Niedrigzinsphase: Aktien und Solvency II, geht das?

Deutsche Versicherer und die Börse – zwei Welten prallen aufeinander. Das belegt ein Aktienanteil von lediglich zwei Prozent in der Beimischung mehr als deutlich.

Die Gründe für dieses Bild sind vielschichtig und reichen von den negativen Erfahrungen rund um die Aktienspekulationen der Mannheimer Lebensversicherung AG bis hin zu der Tatsache, dass sich schwankende Kapitalanlagen nur schlecht mit den langfristigen Garantien deutscher Lebensversicherungen vertragen.

Neuster Hemmschuh am Horizont: Solvency II. Danach müssen für Kapitalanlagerisiken zukünftig angemessene Eigenmittel vorgehalten werden. Das Aktienrisiko für Typ 1-Aktien (auf regulierten Märkten in Ländern der EWU und OECD gelistet) liegt bei einem Basisschockfaktor von 39 Prozent; d.h. 39 Prozent des Anlagewertes müssten als Eigenmittel hinterlegt werden. Ein Wert, der je nach dem symmetrischen Anpassungsfaktor (zwischen +10 und -10 Prozentpunkten) nochmals schwanken kann – so sollen prozyklische Effekte vermieden werden. In der Konsequenz erscheint eine Anlage in Aktien weiterhin wenig attraktiv.

Aber: Können sich Versicherer diese Haltung vor dem Hintergrund der anhaltendenden Niedrigzinsphase noch leisten?

Aus meiner Sicht ist diese Frage mit einem klaren „Nein“ zu beantworten.
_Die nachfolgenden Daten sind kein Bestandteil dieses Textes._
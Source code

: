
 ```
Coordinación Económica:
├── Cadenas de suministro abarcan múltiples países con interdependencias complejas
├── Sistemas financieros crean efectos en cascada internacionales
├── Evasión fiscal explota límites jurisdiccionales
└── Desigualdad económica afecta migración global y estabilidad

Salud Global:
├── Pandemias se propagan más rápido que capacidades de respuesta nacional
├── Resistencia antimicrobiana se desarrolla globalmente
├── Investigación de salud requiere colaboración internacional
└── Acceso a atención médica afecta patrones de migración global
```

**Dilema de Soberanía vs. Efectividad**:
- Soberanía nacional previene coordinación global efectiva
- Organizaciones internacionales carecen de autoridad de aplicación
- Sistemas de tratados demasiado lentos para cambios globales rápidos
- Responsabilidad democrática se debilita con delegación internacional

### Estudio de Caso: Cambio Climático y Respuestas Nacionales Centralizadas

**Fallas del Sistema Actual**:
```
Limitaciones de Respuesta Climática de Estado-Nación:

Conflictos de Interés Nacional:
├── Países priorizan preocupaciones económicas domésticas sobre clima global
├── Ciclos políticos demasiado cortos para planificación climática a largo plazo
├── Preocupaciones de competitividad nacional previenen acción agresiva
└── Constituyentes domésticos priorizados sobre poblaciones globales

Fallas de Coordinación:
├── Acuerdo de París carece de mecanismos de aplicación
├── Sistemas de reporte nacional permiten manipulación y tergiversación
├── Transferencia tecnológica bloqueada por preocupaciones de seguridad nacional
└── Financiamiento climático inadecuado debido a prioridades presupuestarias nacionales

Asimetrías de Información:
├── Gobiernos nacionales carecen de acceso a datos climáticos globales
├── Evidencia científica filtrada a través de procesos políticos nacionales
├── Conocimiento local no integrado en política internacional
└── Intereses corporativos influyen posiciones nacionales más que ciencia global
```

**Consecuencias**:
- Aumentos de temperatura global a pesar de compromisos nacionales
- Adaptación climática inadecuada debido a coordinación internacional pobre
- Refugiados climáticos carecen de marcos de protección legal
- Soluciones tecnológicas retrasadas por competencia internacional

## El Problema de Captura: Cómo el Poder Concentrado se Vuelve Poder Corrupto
Das beweist unter anderem ein Blick auf die Kapitalanlagestruktur der deutschen Lebensversicherungsgesellschaften. Der Anteil an Rentenpapieren bewegt sich über 80 Prozent – lag die Rendite 10-jähriger Bundesanleihen vor zehn Jahren noch bei 4,2 Prozent sind es heute lediglich 1,83 Prozent. Ähnliches gilt für risikolose Staatsanleihen (EWU-Kernstaaten, Rating AAA, zehn Jahre +), die eine durchschnittliche Rendite von 2,3 Prozent erzielen. Demgegenüber steht eine Garantieverzinsung für Lebensversicherungen von im Durchschnitt 3,2 Prozent.
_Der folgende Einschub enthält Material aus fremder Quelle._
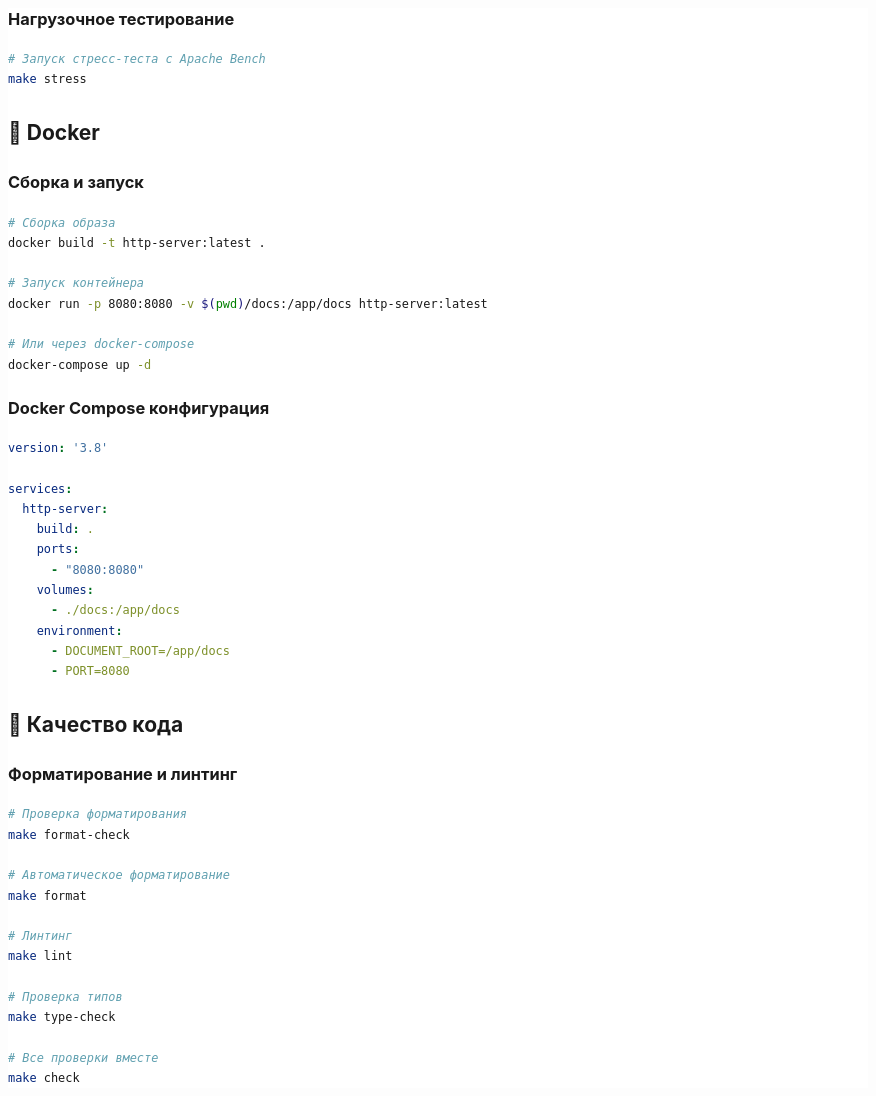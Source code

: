 ### Нагрузочное тестирование
```bash
# Запуск стресс-теста с Apache Bench
make stress
```

## 🐳 Docker

### Сборка и запуск

```bash
# Сборка образа
docker build -t http-server:latest .

# Запуск контейнера
docker run -p 8080:8080 -v $(pwd)/docs:/app/docs http-server:latest

# Или через docker-compose
docker-compose up -d
```

### Docker Compose конфигурация

```yaml
version: '3.8'

services:
  http-server:
    build: .
    ports:
      - "8080:8080"
    volumes:
      - ./docs:/app/docs
    environment:
      - DOCUMENT_ROOT=/app/docs
      - PORT=8080
```

## 🧹 Качество кода

### Форматирование и линтинг

```bash
# Проверка форматирования
make format-check

# Автоматическое форматирование
make format

# Линтинг
make lint

# Проверка типов
make type-check

# Все проверки вместе
make check
```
Geschäftsmodell funktioniert nicht mehr

Um ihre Überlebensfähigkeit sicherzustellen, müssen Versicherer eine Umschichtung in andere Assetklassen vornehmen. Einen Fingerzeig liefert hier die Performanceentwicklung des DAX, die in den letzten zehn Jahren bei über 126 Prozent liegt. Daraus resultiert ein durchschnittlicher jährlicher Wertzuwachs von mehr als zwölf Prozent; bei einer Dividendenrendite von ca. vier Prozent.

Mein Fazit ist eindeutig: Steigende Kapitalanforderungen unter Solvency II werden durch die höheren Renditechancen überkompensiert. Der Spagat besteht für Versicherer darin, Wege zu finden, risikominimiert und gleichzeitig renditemaximiert am Aktienmarkt zu agieren. Eine Option sind beispielsweise portfoliooptimierende Anlageberatungssysteme die künstliche Intelligenz mit maschinellem Lernen kombinieren und dadurch alle emotionalen Einflüsse aus dem Entscheidungsprozess ausschließen. Ergebnis ist eine nachhaltige und risikoarme Kapitalanlagestrategie.

Ist eine erhöhte Aktienquote für Versicherer der Ausweg aus der Niedrigzinsfalle und welche Anlagestrategien sind aus Ihrer Sicht der Schlüssel zur Erzielung eines höheren risikoadjustierten Ertrages?